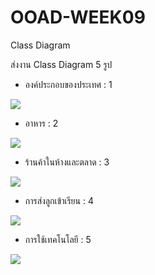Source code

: # OOAD-WEEK09
Class Diagram

  ส่งงาน Class Diagram 5 รูป
   
* องค์ประกอบของประเทศ : 1

![](http://www.plantuml.com/plantuml/img/JOwn3eCm34JtV4L6El03J5ImTECNeX1Lbe9TsKub_XudYDBjzCvtlb4qi9OjkuaAAk-U-julJ5_0c7vmyCzr0mHH3Wg4tUFVKgEnOZ5-PLlH1BhVPF2IwHrQsensCTTEYEekSGwWJydjaxkbvPV4GlYQtPXmjTK7)

* อาหาร : 2

![](http://www.plantuml.com/plantuml/img/SoWkIImgAStDuNBBpqzHiAdHrLN80x9oKf44YZAJaRWPYRb9fKNfgKLS8E2GcfS2r0u0)

* ร้านค้าในห้างและตลาด : 3

![](http://www.plantuml.com/plantuml/img/ZP51JiCm44NNzIbyWTx0YagBw8e5Oe5OJf9fQddiiSPEgnHnTnoYAWOsxFv_u-y_bdSfW-JHarB9sH11mEkE82NzeJPxwDmWF8R-mCIYemrERHv4-Be0mRwSOkbH5l0QnORXA8ZXJzoO9-QcqMzdXFmZTf-qDABwh3P96GKvJn4FltTvHoA-Bat_2HYZIuakBO_M7mKcfPv176PjJDCKJNHNtvItMtt1F626bh2c0mZPhYOdcywrz_C3bojdosLiLpl1n9LrfqwlphjLHtkxmMfRQErBX89s6Fhvpxu0)

* การส่งลูกเข้าเรียน : 4

![](http://www.plantuml.com/plantuml/img/JP31RiCm28RlF0LIpr7VOEfQQRtijCkq8tM8RSM1p2QgedNlFYTTeqeS3DyF_FXGZB9DGm8eVPIHCWru8TVxh9EqJfDcV1MBtnEVCxFipvhQ9wrBLCfnQpYj3P-1oMudpT8blN8-fea1LYc-qH3JZBlCRJDpgXn4ZJ5nPwZTnZMJU0P42x5WZUuEhYI6fbX9uUKP62ywBwNYWce2bXQNaV2OrJIt5_od26CrIvuV-MwCqk_Vem-sdCRoeUtNwWj_wewxQMDoWVEM5vkgqfwu2r9FztCjBV4BSAW-wiV-0G00)


* การใช้เทคโนโลยี : 5

![](http://www.plantuml.com/plantuml/img/RP312i8m44Jl-nK37ZpLWqX1y20KSXRq1zAurj8q6veK5VNVJHL5fNlOovkP7NOTekvYtrgQOkjj7L6xA5Z0wue33Hlpyvp8M1q2TcoEJgnK5qoAGgay9tAwvU2rOKHTMewOABLS5iMLa6RsPLdTiWn975Bg4mA7v2j56gp-qBZvBNz9xZ_7sR8_YkDNCwKm5DXm5yG1oMkqjIefQIJtmrBa7pFI-ZvoDpj9rz2QtJvzwm40)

= = =

▸ WORK TO COMPLETE
Give back, word for word, the lines of the records that run from the one holding "ร้านค้าในห้างและตลาด : 3" to the very last.

▸ SOLUTION
* ร้านค้าในห้างและตลาด : 3

![](http://www.plantuml.com/plantuml/img/ZP51JiCm44NNzIbyWTx0YagBw8e5Oe5OJf9fQddiiSPEgnHnTnoYAWOsxFv_u-y_bdSfW-JHarB9sH11mEkE82NzeJPxwDmWF8R-mCIYemrERHv4-Be0mRwSOkbH5l0QnORXA8ZXJzoO9-QcqMzdXFmZTf-qDABwh3P96GKvJn4FltTvHoA-Bat_2HYZIuakBO_M7mKcfPv176PjJDCKJNHNtvItMtt1F626bh2c0mZPhYOdcywrz_C3bojdosLiLpl1n9LrfqwlphjLHtkxmMfRQErBX89s6Fhvpxu0)

* การส่งลูกเข้าเรียน : 4

![](http://www.plantuml.com/plantuml/img/JP31RiCm28RlF0LIpr7VOEfQQRtijCkq8tM8RSM1p2QgedNlFYTTeqeS3DyF_FXGZB9DGm8eVPIHCWru8TVxh9EqJfDcV1MBtnEVCxFipvhQ9wrBLCfnQpYj3P-1oMudpT8blN8-fea1LYc-qH3JZBlCRJDpgXn4ZJ5nPwZTnZMJU0P42x5WZUuEhYI6fbX9uUKP62ywBwNYWce2bXQNaV2OrJIt5_od26CrIvuV-MwCqk_Vem-sdCRoeUtNwWj_wewxQMDoWVEM5vkgqfwu2r9FztCjBV4BSAW-wiV-0G00)


* การใช้เทคโนโลยี : 5

![](http://www.plantuml.com/plantuml/img/RP312i8m44Jl-nK37ZpLWqX1y20KSXRq1zAurj8q6veK5VNVJHL5fNlOovkP7NOTekvYtrgQOkjj7L6xA5Z0wue33Hlpyvp8M1q2TcoEJgnK5qoAGgay9tAwvU2rOKHTMewOABLS5iMLa6RsPLdTiWn975Bg4mA7v2j56gp-qBZvBNz9xZ_7sR8_YkDNCwKm5DXm5yG1oMkqjIefQIJtmrBa7pFI-ZvoDpj9rz2QtJvzwm40)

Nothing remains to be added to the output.